(Aim of the task): Beginning with the line that holds "LOG_LEVEL=DEBUG" in the data below, give again every line through the one that holds "import logging", exactly as written.

Records to use Block Start

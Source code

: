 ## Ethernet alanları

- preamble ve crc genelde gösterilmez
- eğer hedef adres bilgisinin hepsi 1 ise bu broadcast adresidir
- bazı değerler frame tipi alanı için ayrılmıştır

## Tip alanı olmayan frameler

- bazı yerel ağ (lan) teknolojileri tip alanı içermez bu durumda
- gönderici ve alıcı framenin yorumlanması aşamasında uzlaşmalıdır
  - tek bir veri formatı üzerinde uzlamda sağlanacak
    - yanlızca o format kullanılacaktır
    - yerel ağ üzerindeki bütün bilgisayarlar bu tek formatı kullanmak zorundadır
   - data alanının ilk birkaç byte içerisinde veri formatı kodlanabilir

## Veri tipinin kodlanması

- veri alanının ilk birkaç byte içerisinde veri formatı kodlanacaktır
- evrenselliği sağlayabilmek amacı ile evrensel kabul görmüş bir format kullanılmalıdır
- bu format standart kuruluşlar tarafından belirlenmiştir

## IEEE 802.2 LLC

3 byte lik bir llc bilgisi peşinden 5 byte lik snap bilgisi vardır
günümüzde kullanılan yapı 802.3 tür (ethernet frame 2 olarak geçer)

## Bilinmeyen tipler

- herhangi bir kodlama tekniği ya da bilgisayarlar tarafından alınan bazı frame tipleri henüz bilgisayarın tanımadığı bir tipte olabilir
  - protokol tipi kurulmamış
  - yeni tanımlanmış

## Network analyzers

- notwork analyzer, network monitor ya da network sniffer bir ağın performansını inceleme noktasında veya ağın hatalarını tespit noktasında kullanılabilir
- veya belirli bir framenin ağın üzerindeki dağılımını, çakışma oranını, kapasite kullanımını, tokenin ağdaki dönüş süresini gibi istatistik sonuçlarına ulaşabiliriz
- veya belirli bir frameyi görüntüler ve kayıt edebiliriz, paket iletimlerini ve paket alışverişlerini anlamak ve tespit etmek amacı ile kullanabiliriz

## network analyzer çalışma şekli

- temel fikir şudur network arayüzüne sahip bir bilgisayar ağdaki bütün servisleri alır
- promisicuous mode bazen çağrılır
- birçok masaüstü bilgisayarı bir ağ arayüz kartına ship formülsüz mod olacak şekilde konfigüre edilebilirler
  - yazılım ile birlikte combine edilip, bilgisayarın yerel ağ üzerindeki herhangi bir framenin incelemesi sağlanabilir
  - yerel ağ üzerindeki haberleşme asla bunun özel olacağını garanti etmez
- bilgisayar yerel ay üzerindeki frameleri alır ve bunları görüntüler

Records to use Block End
Records to use Block Start

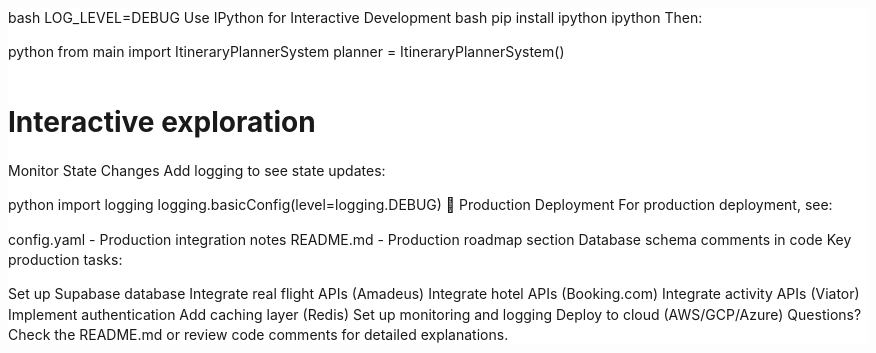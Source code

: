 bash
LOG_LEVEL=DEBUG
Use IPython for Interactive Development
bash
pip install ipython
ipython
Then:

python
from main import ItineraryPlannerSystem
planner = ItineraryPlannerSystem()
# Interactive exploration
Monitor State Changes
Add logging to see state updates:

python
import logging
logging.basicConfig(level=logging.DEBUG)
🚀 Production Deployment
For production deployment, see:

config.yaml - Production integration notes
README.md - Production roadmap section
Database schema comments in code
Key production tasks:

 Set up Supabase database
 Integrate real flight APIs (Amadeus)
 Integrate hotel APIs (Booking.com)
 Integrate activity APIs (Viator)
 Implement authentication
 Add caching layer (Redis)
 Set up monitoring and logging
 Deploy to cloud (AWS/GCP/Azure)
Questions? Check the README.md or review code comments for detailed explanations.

Records to use Block End
Records to use Block Start

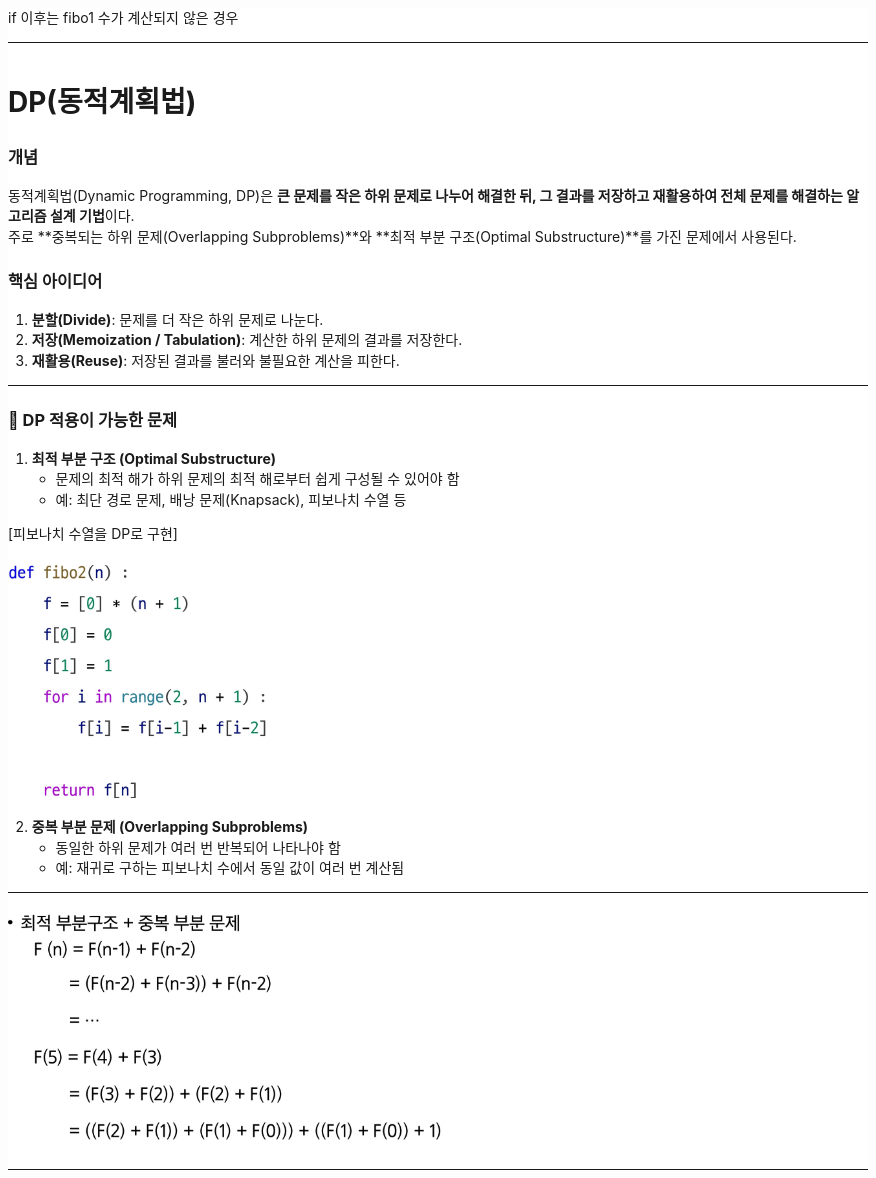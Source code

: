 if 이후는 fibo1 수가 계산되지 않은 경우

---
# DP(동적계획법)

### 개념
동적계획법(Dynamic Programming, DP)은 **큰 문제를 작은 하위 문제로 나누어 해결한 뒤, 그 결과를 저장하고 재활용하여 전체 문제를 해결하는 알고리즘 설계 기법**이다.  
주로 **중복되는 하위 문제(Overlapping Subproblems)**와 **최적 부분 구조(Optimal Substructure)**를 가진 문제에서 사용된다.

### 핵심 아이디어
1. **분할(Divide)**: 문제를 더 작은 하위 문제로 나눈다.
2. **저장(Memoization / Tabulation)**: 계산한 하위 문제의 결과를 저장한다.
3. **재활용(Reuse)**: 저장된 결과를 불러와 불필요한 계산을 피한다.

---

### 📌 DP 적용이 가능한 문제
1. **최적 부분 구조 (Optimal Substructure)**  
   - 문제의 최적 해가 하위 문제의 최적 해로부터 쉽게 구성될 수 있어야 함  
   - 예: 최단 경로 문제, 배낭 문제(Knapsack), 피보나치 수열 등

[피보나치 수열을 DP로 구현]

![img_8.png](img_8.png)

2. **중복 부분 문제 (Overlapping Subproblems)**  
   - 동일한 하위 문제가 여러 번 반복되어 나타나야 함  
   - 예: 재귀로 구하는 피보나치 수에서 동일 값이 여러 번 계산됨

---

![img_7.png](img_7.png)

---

Records to use Block End

(Task result):
LOG_LEVEL=DEBUG
Use IPython for Interactive Development
bash
pip install ipython
ipython
Then:

python
from main import ItineraryPlannerSystem
planner = ItineraryPlannerSystem()
# Interactive exploration
Monitor State Changes
Add logging to see state updates:

python
import logging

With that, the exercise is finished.